- **PROBLEM TO SOLVE**: Scan the records below for the word "becomes". Copy each line where it appears.

- **LISTED ENTRIES**:

=== Begin Enclosure ===

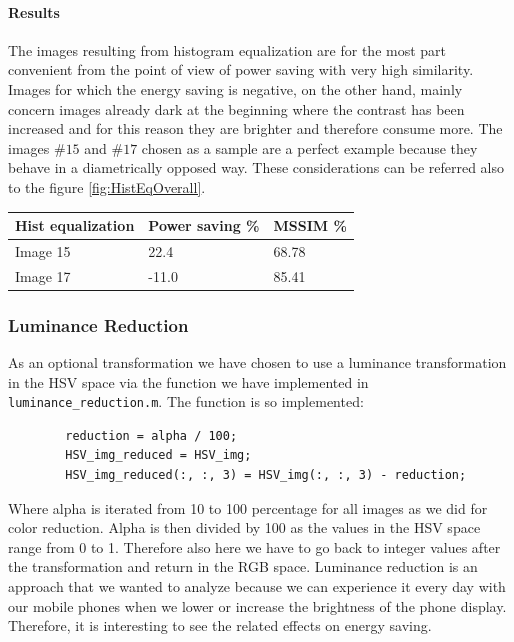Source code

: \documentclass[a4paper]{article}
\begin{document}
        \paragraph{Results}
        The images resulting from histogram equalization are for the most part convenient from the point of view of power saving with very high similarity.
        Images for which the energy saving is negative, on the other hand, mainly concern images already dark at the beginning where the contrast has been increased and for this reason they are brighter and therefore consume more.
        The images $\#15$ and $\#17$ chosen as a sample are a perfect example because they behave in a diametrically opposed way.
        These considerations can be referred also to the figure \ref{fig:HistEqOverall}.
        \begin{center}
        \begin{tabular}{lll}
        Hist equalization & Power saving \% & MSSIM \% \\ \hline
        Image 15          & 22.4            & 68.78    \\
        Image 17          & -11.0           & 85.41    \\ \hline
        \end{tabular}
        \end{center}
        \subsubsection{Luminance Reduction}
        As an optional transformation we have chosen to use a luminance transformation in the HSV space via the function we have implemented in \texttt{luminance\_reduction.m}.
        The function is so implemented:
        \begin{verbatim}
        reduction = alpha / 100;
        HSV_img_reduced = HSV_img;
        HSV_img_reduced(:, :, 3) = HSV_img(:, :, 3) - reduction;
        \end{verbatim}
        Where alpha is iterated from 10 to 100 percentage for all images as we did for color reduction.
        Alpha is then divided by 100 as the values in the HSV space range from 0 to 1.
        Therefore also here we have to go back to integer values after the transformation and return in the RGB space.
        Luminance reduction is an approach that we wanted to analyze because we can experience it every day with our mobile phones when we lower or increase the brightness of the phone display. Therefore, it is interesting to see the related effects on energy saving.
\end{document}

=== End Enclosure ===
=== Begin Enclosure ===

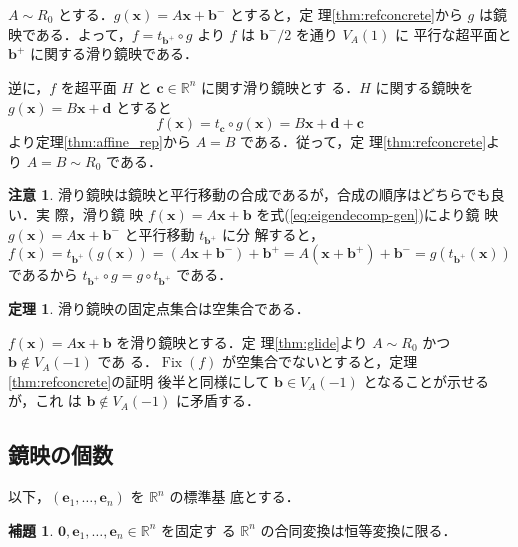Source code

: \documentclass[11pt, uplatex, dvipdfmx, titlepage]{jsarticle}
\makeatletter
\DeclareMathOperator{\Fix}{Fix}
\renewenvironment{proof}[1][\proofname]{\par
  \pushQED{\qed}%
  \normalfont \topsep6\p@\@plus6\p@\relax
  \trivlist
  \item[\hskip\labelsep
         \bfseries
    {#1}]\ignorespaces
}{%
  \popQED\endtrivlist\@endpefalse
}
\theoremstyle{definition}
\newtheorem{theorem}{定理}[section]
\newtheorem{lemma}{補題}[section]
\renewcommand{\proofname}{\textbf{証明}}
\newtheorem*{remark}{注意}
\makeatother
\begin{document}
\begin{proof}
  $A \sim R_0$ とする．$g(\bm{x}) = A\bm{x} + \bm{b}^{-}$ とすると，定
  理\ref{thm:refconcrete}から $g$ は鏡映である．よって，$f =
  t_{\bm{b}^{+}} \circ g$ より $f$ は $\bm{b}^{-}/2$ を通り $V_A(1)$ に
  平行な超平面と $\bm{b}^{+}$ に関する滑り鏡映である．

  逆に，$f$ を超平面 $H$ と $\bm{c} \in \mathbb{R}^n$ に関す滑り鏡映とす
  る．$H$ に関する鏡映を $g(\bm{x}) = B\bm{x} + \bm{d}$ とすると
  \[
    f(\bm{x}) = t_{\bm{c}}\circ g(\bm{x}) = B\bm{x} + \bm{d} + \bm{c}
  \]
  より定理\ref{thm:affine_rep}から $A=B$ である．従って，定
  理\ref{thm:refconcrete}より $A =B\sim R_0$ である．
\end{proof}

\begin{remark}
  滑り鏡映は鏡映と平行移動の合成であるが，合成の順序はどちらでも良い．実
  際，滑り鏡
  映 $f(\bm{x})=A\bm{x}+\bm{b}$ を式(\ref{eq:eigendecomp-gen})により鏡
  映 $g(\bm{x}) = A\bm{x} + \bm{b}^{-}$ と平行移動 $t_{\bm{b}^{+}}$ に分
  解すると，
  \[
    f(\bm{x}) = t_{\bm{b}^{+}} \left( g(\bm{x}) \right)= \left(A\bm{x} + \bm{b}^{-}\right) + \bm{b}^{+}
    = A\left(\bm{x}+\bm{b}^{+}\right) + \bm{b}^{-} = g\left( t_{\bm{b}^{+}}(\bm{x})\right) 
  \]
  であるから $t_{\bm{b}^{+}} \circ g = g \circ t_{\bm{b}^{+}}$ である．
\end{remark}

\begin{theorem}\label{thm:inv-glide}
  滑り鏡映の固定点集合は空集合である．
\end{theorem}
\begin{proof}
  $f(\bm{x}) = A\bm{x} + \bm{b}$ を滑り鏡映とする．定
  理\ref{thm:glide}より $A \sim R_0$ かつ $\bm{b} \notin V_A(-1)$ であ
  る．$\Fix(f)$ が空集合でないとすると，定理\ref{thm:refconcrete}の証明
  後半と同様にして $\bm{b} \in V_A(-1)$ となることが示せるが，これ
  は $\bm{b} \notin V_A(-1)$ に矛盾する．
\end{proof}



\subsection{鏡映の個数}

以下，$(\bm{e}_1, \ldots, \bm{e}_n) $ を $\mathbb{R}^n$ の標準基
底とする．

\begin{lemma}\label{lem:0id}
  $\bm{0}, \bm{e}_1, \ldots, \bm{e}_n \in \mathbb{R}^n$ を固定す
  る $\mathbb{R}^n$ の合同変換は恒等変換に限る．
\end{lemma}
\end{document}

=== End Enclosure ===
=== Begin Enclosure ===

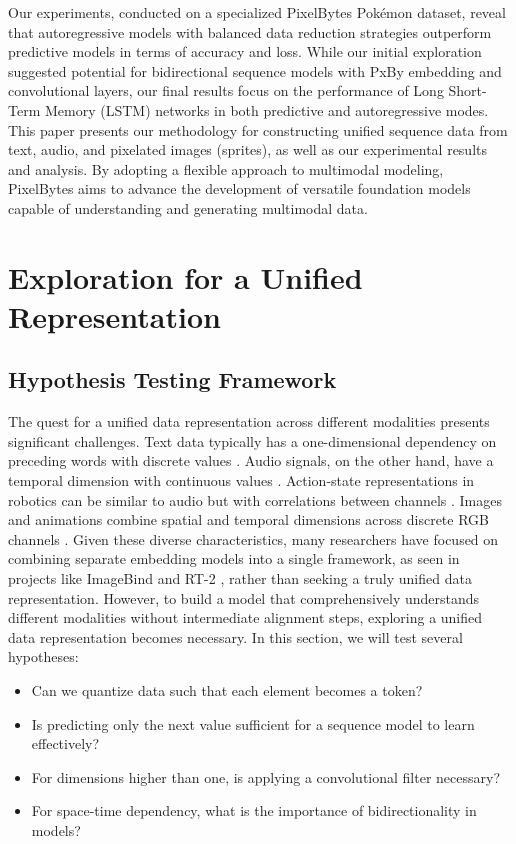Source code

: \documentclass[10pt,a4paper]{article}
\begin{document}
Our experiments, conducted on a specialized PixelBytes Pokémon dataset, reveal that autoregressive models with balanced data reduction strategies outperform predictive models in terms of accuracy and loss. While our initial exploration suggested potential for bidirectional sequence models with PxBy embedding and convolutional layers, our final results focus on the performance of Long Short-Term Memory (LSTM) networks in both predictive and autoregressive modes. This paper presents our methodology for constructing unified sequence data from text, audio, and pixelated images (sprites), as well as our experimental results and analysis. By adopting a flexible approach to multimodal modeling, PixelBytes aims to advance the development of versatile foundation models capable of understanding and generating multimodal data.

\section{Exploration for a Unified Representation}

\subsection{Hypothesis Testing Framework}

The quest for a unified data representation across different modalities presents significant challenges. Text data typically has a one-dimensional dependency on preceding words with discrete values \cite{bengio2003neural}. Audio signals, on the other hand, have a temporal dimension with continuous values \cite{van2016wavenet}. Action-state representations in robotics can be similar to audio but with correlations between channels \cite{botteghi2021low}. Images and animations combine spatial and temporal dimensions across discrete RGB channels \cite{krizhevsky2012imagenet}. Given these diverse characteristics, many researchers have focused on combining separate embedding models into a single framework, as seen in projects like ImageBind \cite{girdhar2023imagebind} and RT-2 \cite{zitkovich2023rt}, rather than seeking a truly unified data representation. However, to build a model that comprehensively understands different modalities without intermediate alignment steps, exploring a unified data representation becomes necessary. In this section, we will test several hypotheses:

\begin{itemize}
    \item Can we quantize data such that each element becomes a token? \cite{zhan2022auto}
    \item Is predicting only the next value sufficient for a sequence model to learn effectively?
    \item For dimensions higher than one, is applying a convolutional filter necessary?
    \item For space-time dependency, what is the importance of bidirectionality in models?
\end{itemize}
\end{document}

=== End Enclosure ===

- **EXERCISE RESPONSE**:
The quest for a unified data representation across different modalities presents significant challenges. Text data typically has a one-dimensional dependency on preceding words with discrete values \cite{bengio2003neural}. Audio signals, on the other hand, have a temporal dimension with continuous values \cite{van2016wavenet}. Action-state representations in robotics can be similar to audio but with correlations between channels \cite{botteghi2021low}. Images and animations combine spatial and temporal dimensions across discrete RGB channels \cite{krizhevsky2012imagenet}. Given these diverse characteristics, many researchers have focused on combining separate embedding models into a single framework, as seen in projects like ImageBind \cite{girdhar2023imagebind} and RT-2 \cite{zitkovich2023rt}, rather than seeking a truly unified data representation. However, to build a model that comprehensively understands different modalities without intermediate alignment steps, exploring a unified data representation becomes necessary. In this section, we will test several hypotheses:
    \item Can we quantize data such that each element becomes a token? \cite{zhan2022auto}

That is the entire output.